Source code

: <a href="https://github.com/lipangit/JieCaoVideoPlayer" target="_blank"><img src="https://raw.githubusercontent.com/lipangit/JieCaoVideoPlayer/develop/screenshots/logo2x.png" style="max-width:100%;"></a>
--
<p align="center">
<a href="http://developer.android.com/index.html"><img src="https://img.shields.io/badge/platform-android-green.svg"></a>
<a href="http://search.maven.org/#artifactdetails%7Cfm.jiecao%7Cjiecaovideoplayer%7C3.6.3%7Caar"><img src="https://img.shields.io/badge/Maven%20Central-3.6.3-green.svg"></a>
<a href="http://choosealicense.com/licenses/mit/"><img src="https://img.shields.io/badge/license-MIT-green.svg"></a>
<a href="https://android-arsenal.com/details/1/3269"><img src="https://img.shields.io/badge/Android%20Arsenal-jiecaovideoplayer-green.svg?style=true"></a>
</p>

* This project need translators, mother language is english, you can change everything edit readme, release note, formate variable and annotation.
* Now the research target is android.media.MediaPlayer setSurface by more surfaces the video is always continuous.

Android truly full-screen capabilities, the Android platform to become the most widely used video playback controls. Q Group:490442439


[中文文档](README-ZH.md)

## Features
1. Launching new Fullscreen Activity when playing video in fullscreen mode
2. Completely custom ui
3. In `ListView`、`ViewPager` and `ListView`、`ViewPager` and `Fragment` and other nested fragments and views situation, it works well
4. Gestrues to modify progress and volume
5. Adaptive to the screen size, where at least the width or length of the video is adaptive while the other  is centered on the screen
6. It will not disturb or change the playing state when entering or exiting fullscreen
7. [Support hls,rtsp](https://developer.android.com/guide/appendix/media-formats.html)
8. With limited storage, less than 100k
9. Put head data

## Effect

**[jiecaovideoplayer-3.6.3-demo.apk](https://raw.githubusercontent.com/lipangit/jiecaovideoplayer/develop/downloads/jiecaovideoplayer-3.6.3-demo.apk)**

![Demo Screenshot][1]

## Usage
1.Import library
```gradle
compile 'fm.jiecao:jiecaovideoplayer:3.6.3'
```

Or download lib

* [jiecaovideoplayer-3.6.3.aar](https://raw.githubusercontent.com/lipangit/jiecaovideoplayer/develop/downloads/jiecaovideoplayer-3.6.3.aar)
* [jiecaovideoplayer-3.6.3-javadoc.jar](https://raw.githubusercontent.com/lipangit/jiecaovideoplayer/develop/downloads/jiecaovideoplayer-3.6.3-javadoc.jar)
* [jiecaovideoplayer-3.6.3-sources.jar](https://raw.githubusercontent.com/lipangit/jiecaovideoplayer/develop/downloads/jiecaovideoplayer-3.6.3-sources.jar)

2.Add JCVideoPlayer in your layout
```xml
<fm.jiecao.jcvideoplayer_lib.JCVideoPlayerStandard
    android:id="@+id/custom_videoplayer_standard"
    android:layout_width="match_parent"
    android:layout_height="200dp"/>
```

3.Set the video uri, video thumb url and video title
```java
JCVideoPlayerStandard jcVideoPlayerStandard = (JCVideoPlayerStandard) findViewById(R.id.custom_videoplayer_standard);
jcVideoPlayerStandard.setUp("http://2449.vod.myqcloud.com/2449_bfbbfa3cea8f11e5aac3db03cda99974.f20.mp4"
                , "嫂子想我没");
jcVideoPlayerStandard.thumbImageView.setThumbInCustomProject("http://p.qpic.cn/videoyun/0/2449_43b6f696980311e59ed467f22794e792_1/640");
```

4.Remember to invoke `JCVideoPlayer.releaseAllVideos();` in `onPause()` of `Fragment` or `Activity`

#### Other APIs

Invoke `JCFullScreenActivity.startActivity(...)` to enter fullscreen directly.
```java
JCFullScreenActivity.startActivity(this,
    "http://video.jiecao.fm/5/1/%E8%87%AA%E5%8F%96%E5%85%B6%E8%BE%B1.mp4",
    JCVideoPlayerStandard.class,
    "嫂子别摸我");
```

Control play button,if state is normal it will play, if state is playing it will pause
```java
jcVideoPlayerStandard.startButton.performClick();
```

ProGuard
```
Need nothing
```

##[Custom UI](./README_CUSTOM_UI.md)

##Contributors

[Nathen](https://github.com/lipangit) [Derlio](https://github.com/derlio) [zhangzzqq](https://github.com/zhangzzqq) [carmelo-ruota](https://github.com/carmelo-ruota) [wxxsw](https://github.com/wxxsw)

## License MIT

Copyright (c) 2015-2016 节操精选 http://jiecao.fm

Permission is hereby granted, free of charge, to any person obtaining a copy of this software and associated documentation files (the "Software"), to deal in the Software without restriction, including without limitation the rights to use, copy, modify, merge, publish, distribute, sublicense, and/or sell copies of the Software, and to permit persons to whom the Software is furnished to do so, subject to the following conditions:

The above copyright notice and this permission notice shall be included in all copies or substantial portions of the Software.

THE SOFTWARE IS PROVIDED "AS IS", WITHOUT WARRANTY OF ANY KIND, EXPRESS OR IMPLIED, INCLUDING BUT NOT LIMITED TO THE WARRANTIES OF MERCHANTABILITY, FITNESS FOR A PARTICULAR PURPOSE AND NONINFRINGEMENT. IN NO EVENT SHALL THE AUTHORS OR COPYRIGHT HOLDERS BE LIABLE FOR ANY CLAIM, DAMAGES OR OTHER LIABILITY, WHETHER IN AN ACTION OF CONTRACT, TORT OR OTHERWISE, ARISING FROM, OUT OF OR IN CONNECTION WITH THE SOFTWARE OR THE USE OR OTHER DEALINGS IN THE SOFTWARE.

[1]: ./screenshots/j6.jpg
────────
WHAT IS BEING ASKED:
Please reproduce each entry exactly as it appears.

ANSWER BELOW:
Source code

: <a href="https://github.com/lipangit/JieCaoVideoPlayer" target="_blank"><img src="https://raw.githubusercontent.com/lipangit/JieCaoVideoPlayer/develop/screenshots/logo2x.png" style="max-width:100%;"></a>
--
<p align="center">
<a href="http://developer.android.com/index.html"><img src="https://img.shields.io/badge/platform-android-green.svg"></a>
<a href="http://search.maven.org/#artifactdetails%7Cfm.jiecao%7Cjiecaovideoplayer%7C3.6.3%7Caar"><img src="https://img.shields.io/badge/Maven%20Central-3.6.3-green.svg"></a>
<a href="http://choosealicense.com/licenses/mit/"><img src="https://img.shields.io/badge/license-MIT-green.svg"></a>
<a href="https://android-arsenal.com/details/1/3269"><img src="https://img.shields.io/badge/Android%20Arsenal-jiecaovideoplayer-green.svg?style=true"></a>
</p>

* This project need translators, mother language is english, you can change everything edit readme, release note, formate variable and annotation.
* Now the research target is android.media.MediaPlayer setSurface by more surfaces the video is always continuous.

Android truly full-screen capabilities, the Android platform to become the most widely used video playback controls. Q Group:490442439


[中文文档](README-ZH.md)

## Features
1. Launching new Fullscreen Activity when playing video in fullscreen mode
2. Completely custom ui
3. In `ListView`、`ViewPager` and `ListView`、`ViewPager` and `Fragment` and other nested fragments and views situation, it works well
4. Gestrues to modify progress and volume
5. Adaptive to the screen size, where at least the width or length of the video is adaptive while the other  is centered on the screen
6. It will not disturb or change the playing state when entering or exiting fullscreen
7. [Support hls,rtsp](https://developer.android.com/guide/appendix/media-formats.html)
8. With limited storage, less than 100k
9. Put head data

## Effect

**[jiecaovideoplayer-3.6.3-demo.apk](https://raw.githubusercontent.com/lipangit/jiecaovideoplayer/develop/downloads/jiecaovideoplayer-3.6.3-demo.apk)**

![Demo Screenshot][1]

## Usage
1.Import library
```gradle
compile 'fm.jiecao:jiecaovideoplayer:3.6.3'
```

Or download lib

* [jiecaovideoplayer-3.6.3.aar](https://raw.githubusercontent.com/lipangit/jiecaovideoplayer/develop/downloads/jiecaovideoplayer-3.6.3.aar)
* [jiecaovideoplayer-3.6.3-javadoc.jar](https://raw.githubusercontent.com/lipangit/jiecaovideoplayer/develop/downloads/jiecaovideoplayer-3.6.3-javadoc.jar)
* [jiecaovideoplayer-3.6.3-sources.jar](https://raw.githubusercontent.com/lipangit/jiecaovideoplayer/develop/downloads/jiecaovideoplayer-3.6.3-sources.jar)

2.Add JCVideoPlayer in your layout
```xml
<fm.jiecao.jcvideoplayer_lib.JCVideoPlayerStandard
    android:id="@+id/custom_videoplayer_standard"
    android:layout_width="match_parent"
    android:layout_height="200dp"/>
```

3.Set the video uri, video thumb url and video title
```java
JCVideoPlayerStandard jcVideoPlayerStandard = (JCVideoPlayerStandard) findViewById(R.id.custom_videoplayer_standard);
jcVideoPlayerStandard.setUp("http://2449.vod.myqcloud.com/2449_bfbbfa3cea8f11e5aac3db03cda99974.f20.mp4"
                , "嫂子想我没");
jcVideoPlayerStandard.thumbImageView.setThumbInCustomProject("http://p.qpic.cn/videoyun/0/2449_43b6f696980311e59ed467f22794e792_1/640");
```

4.Remember to invoke `JCVideoPlayer.releaseAllVideos();` in `onPause()` of `Fragment` or `Activity`

#### Other APIs

Invoke `JCFullScreenActivity.startActivity(...)` to enter fullscreen directly.
```java
JCFullScreenActivity.startActivity(this,
    "http://video.jiecao.fm/5/1/%E8%87%AA%E5%8F%96%E5%85%B6%E8%BE%B1.mp4",
    JCVideoPlayerStandard.class,
    "嫂子别摸我");
```

Control play button,if state is normal it will play, if state is playing it will pause
```java
jcVideoPlayerStandard.startButton.performClick();
```

ProGuard
```
Need nothing
```

##[Custom UI](./README_CUSTOM_UI.md)

##Contributors

[Nathen](https://github.com/lipangit) [Derlio](https://github.com/derlio) [zhangzzqq](https://github.com/zhangzzqq) [carmelo-ruota](https://github.com/carmelo-ruota) [wxxsw](https://github.com/wxxsw)

## License MIT

Copyright (c) 2015-2016 节操精选 http://jiecao.fm

Permission is hereby granted, free of charge, to any person obtaining a copy of this software and associated documentation files (the "Software"), to deal in the Software without restriction, including without limitation the rights to use, copy, modify, merge, publish, distribute, sublicense, and/or sell copies of the Software, and to permit persons to whom the Software is furnished to do so, subject to the following conditions:

The above copyright notice and this permission notice shall be included in all copies or substantial portions of the Software.

THE SOFTWARE IS PROVIDED "AS IS", WITHOUT WARRANTY OF ANY KIND, EXPRESS OR IMPLIED, INCLUDING BUT NOT LIMITED TO THE WARRANTIES OF MERCHANTABILITY, FITNESS FOR A PARTICULAR PURPOSE AND NONINFRINGEMENT. IN NO EVENT SHALL THE AUTHORS OR COPYRIGHT HOLDERS BE LIABLE FOR ANY CLAIM, DAMAGES OR OTHER LIABILITY, WHETHER IN AN ACTION OF CONTRACT, TORT OR OTHERWISE, ARISING FROM, OUT OF OR IN CONNECTION WITH THE SOFTWARE OR THE USE OR OTHER DEALINGS IN THE SOFTWARE.

[1]: ./screenshots/j6.jpg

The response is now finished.